This is just because of the way EASA treated B737 MAX grounding. They just stopped accepting flights with these aircraft into the EU airspace even for already airborne flights with valid flight plans.

For this company two flights were involved. On from Cape Verde ended up in Tunisia and one from Dubai in Ankara. Both of them were originally hoping to get to the EU airspace until the perceived misunderstanding clears - because flights already airborne and with valid flight plans should be allowed to finished their flights, right, that sounds logical ... not to EASA...

So these aircraft had to land outside EU, get to PAX to the hotels, fly other types of airplanes for them and ferry the MAXes empty home to LKPR.

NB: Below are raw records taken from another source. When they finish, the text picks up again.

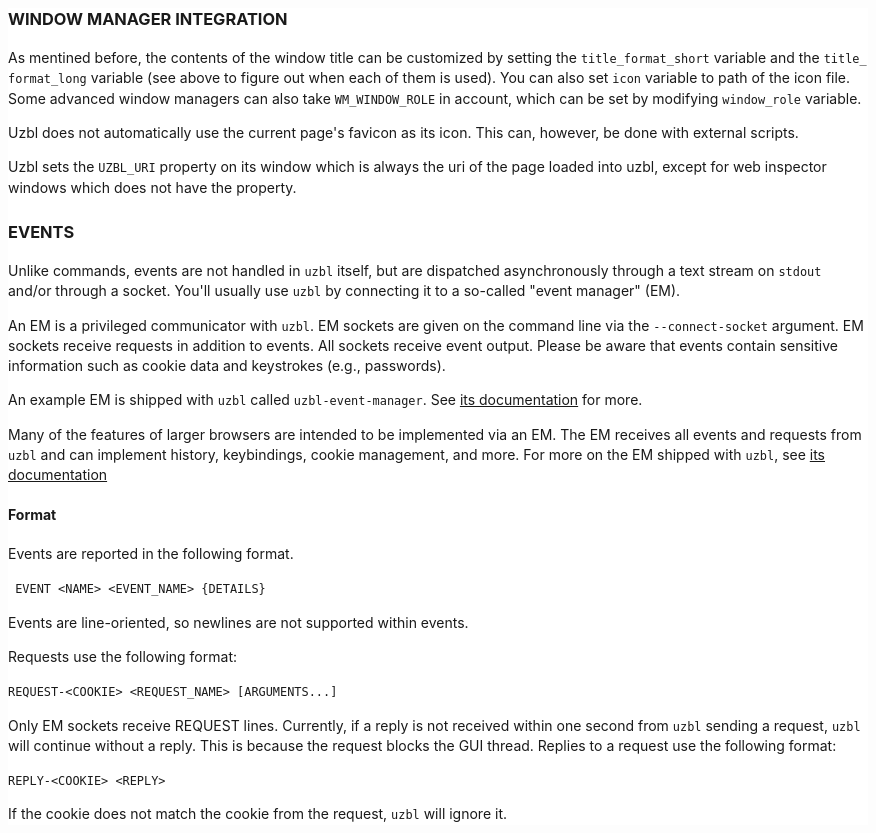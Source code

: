 ### WINDOW MANAGER INTEGRATION

As mentined before, the contents of the window title can be customized by
setting the `title_format_short` variable and the `title_format_long` variable
(see above to figure out when each of them is used). You can also set `icon`
variable to path of the icon file. Some advanced window managers can also take
`WM_WINDOW_ROLE` in account, which can be set by modifying `window_role`
variable.

Uzbl does not automatically use the current page's favicon as its icon. This
can, however, be done with external scripts.

Uzbl sets the `UZBL_URI` property on its window which is always the uri of the
page loaded into uzbl, except for web inspector windows which does not have the
property.

### EVENTS

Unlike commands, events are not handled in `uzbl` itself, but are dispatched
asynchronously through a text stream on `stdout` and/or through a socket.
You'll usually use `uzbl` by connecting it to a so-called "event manager" (EM).

An EM is a privileged communicator with `uzbl`. EM sockets are given on the
command line via the `--connect-socket` argument. EM sockets receive requests
in addition to events. All sockets receive event output. Please be aware that
events contain sensitive information such as cookie data and keystrokes
(e.g., passwords).

An example EM is shipped with `uzbl` called `uzbl-event-manager`. See [its
documentation](README.event-manager.md) for more.

Many of the features of larger browsers are intended to be implemented via an
EM. The EM receives all events and requests from `uzbl` and can implement
history, keybindings, cookie management, and more. For more on the EM shipped
with `uzbl`, see [its documentation](README.event-manager.md)

#### Format

Events are reported in the following format.

     EVENT <NAME> <EVENT_NAME> {DETAILS}

Events are line-oriented, so newlines are not supported within events.

Requests use the following format:

    REQUEST-<COOKIE> <REQUEST_NAME> [ARGUMENTS...]

Only EM sockets receive REQUEST lines. Currently, if a reply is not received
within one second from `uzbl` sending a request, `uzbl` will continue without a
reply. This is because the request blocks the GUI thread. Replies to a request
use the following format:

    REPLY-<COOKIE> <REPLY>

If the cookie does not match the cookie from the request, `uzbl` will ignore it.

Other airplanes of the same company became stranded out of EU because they were doing flights between two out-of-EU destinations at the time of the ban and had to wait for a day to be allowed to ferry home.

  • $\begingroup$ yeah, several flights ended up circling inside EASA airspace before being directed to the nearest airport with facilities to handle them and their passengers. $\endgroup$
    – jwenting
    Mar 15 '19 at 4:41

There is no evidence that EASA refused Smart Wings QS 1201 to enter EU airspace. The EASA AD does not make any statement about airborne aircraft. Stopping operation mid-air is no option, and a last minute diversion does not contribute to the safety of the passengers.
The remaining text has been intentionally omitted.